Charlotte E. English


  ‘Maybe I do.’

  A rush of … anger rose, and I had to fight to push it down. I’ve worked hard to build this life, and I’ve worked just as hard to bury the old one.

  ‘Farewell Fatales, Tai,’ said Coronis softly. ‘Something like that name’s been heard before, and if you thought I didn’t know then you’re an idiot.’

  ‘Should’ve picked a better band name,’ I said bitterly.

  ‘Look, I’m in fucking Athens and you aren’t. Could you at least go to the airport? If something prevented her from getting on the plane, maybe someone saw something.’

  ‘On it,’ I said, curtly. ‘Don’t call me unless you hear from Mea. I’ll let you know if I turn anything up.’ I hung up without waiting for a reply.

  I stood for a couple of minutes in front of the brightly-lit window of the bar, seeing nothing of the darkened street around me. Really, we were both right. The person I am today has no power to track a missing person. But the person I’d once been… that Thetai’s still in here somewhere. I just have to be willing to dig deep enough to find her.

  There are few things I want less.

  ‘Shit,’ I sighed again, and stuffed the phone into my pocket. I left without returning to the bar; I could still hear the faint strains of the music, going merrily on without me. It would keep until I got back.

  If something prevented Mea from getting on the plane — something ordinary — there are lots of things she could have done. Got on the next plane instead, for one, in which case she would certainly have let Coronis know that she’d be delayed — and she would still have made it to Athens by now. If she’d changed her mind for some reason, or some emergency had come up and called her away, well, ditto. No way would she have gone eighteen hours without talking to either of us. Even if some mishap had occurred to take her phone out of use, she’d have found a way to communicate by now. Mea wasn’t flaky. She was sweet, she was thoughtful, and she’d never leave anyone to worry about her.

  Coronis wasn’t at all prone to fits of panic. Something was wrong. She knew it, and so did I.

  I stopped abruptly as a thought occurred to me. Mea’s luggage. What might have happened to it? Had she proceeded so far as to check it in — and if she had, had it been offloaded again, when she didn’t show up for the plane?

  I snatched up my phone and called Coronis back.

  ‘Yes?’ she said, breathless with hope.

  ‘Don’t get excited. I just have a question. What does Mea do with her sealskin when she’s travelling?’

  ‘Wears it. She’d never let it out of her sight.’

  ‘That’s what I thought.’ I hung up again.

  A great deal of a selkie’s powers are centred in their skins. They’re seals in the water and women (or men) on land, and to lose that skin would be… well, let’s take Fi as an example. She’d sooner lose her head than lose her skin again. At least that way she’d merely be dead.

  I wished, with a stab of acute regret, that I could just call Fi. She knows what it’s like to lose her skin. She could tell me what it means. Maybe she could tell me what to do.

  Tough luck. I retrieved my backbone from wherever it was I’d left it, and went in search of a taxi.
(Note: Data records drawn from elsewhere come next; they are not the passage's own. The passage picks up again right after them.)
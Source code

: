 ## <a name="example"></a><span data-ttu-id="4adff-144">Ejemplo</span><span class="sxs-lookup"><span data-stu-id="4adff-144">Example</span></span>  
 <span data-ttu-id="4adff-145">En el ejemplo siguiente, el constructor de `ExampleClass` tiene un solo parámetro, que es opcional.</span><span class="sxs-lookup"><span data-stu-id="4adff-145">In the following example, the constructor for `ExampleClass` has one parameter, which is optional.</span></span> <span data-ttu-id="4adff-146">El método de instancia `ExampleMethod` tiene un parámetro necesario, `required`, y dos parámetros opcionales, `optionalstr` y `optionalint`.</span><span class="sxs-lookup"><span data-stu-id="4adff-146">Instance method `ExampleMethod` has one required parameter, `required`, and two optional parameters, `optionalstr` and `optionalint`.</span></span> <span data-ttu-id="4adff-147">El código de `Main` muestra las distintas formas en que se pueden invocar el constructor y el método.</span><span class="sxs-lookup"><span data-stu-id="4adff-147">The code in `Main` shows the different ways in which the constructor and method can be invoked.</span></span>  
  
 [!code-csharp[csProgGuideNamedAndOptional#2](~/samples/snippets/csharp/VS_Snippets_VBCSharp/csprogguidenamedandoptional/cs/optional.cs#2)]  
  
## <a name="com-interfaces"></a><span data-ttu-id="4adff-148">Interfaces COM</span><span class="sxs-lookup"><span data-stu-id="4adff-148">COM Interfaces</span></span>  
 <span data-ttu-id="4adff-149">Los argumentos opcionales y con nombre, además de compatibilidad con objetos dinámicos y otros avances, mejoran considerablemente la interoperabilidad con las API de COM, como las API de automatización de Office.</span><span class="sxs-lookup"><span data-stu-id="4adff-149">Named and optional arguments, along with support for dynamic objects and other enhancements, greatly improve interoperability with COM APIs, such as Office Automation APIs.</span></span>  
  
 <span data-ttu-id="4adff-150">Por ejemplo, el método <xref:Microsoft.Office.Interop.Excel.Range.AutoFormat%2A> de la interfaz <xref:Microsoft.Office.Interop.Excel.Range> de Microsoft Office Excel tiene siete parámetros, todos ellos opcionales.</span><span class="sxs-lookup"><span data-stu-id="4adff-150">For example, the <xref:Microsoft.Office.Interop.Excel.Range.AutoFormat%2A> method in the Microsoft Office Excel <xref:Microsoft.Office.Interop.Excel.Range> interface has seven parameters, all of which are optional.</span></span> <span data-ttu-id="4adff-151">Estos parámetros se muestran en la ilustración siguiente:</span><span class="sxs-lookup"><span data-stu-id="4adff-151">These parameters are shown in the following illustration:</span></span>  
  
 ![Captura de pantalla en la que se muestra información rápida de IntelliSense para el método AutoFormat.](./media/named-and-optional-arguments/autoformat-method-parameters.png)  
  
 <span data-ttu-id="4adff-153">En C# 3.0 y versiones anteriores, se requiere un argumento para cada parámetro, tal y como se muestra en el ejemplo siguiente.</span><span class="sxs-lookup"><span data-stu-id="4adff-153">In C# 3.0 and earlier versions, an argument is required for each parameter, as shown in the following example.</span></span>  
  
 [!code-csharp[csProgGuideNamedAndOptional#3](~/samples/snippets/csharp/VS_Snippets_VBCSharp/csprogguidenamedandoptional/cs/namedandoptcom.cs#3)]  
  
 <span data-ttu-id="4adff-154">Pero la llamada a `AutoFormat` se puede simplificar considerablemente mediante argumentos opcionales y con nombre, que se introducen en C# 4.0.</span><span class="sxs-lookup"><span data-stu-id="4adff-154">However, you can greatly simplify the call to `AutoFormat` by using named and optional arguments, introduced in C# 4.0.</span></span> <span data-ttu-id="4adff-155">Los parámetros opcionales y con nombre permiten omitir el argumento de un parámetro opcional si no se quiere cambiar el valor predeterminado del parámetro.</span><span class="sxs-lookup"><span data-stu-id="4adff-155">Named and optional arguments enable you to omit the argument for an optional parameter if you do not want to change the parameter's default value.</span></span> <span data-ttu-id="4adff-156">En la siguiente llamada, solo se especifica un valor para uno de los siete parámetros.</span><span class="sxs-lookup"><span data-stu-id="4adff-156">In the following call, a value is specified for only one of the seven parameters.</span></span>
Mea had already been gone for most of a day. I couldn’t let another one pass without finding some trace of her.

  Chapter Three: Fionn

  I could have slept for another day at least, and gladly. There is little time to rest in the weeks leading up to a major show, and I am disinclined to waste the time on it; there’s always an opportunity to make up for a touch of sleep deprivation. Later.

  But somebody had other ideas. I understood this from the relentless pounding upon my door, the muffled sounds of which drifted through to my bedroom, and roused me from the depths of my slumber.

  Eventually. That there had been some delay seemed indubitable, for as I rose and donned a silk dressing gown and padded to the door, someone began to shout through it.

  ‘Hag’s bones, Fionn, wake up!’

  A terrific crack sounded, and the door shuddered. Was someone kicking it?

  I fumbled with the lock, still sleep-clouded, and yanked the door open. ‘Stop, please,’ I said mildly. ‘I’m awake.’

  The person assaulting my front door proved to be Jessamy. I wasted no time questioning her presence, however unusual; her appearance told me clearly enough that something was badly wrong. The hour was still early, not even nine in the morning, and she ought still to be with her bond-tree, a splendid silver maple in Green Park. Yet here she was, dishevelled, distraught, and tear-stained, not to mention committing unusual violence against my property.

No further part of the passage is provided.